Stored data:
* * *
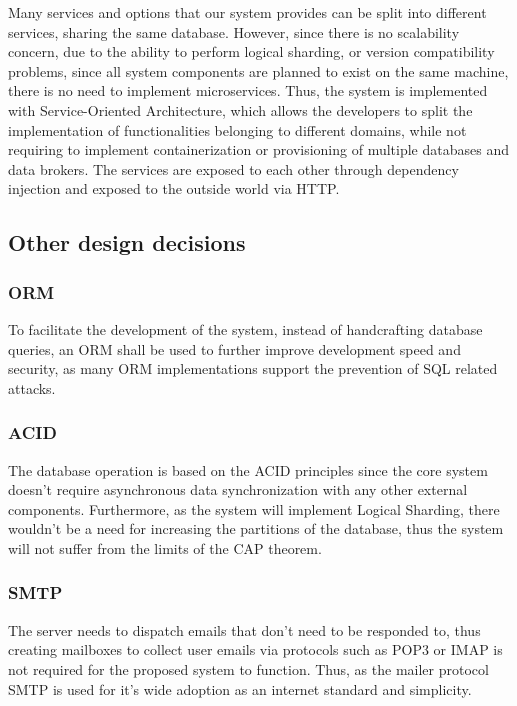
Many services and options that our system provides can be split into different services, sharing the same database.
However, since there is no scalability concern, due to the ability to perform logical sharding, or version compatibility problems, since all system components are planned to exist on the same machine, there is no need to implement microservices.
Thus, the system is implemented with Service-Oriented Architecture, which allows the developers to split the implementation of functionalities belonging to different domains, while not requiring to implement containerization or provisioning of multiple databases and data brokers.
The services are exposed to each other through dependency injection and exposed to the outside world via HTTP.

\subsection{Other design decisions} %

\subsubsection{ORM}
To facilitate the development of the system, instead of handcrafting database queries, an ORM shall be used to further improve development speed and security, as many ORM implementations support the prevention of SQL related attacks.

\subsubsection{ACID}

The database operation is based on the ACID principles since the core system doesn't require asynchronous data synchronization with any other external components.
Furthermore, as the system will implement Logical Sharding, there wouldn't be a need for increasing the partitions of the database, thus the system will not suffer from the limits of the CAP theorem.

\subsubsection{SMTP}
The server needs to dispatch emails that don't need to be responded to, thus creating mailboxes to collect user emails via protocols such as POP3 or IMAP is not required for the proposed system to function.
Thus, as the mailer protocol SMTP\cite{ietfsmtp} is used for it's wide adoption as an internet standard and simplicity.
* * *
Work instructions
In the entries above, identify every line with the string "system".

Exercise output
Many services and options that our system provides can be split into different services, sharing the same database.
However, since there is no scalability concern, due to the ability to perform logical sharding, or version compatibility problems, since all system components are planned to exist on the same machine, there is no need to implement microservices.
Thus, the system is implemented with Service-Oriented Architecture, which allows the developers to split the implementation of functionalities belonging to different domains, while not requiring to implement containerization or provisioning of multiple databases and data brokers.
To facilitate the development of the system, instead of handcrafting database queries, an ORM shall be used to further improve development speed and security, as many ORM implementations support the prevention of SQL related attacks.
The database operation is based on the ACID principles since the core system doesn't require asynchronous data synchronization with any other external components.
Furthermore, as the system will implement Logical Sharding, there wouldn't be a need for increasing the partitions of the database, thus the system will not suffer from the limits of the CAP theorem.
The server needs to dispatch emails that don't need to be responded to, thus creating mailboxes to collect user emails via protocols such as POP3 or IMAP is not required for the proposed system to function.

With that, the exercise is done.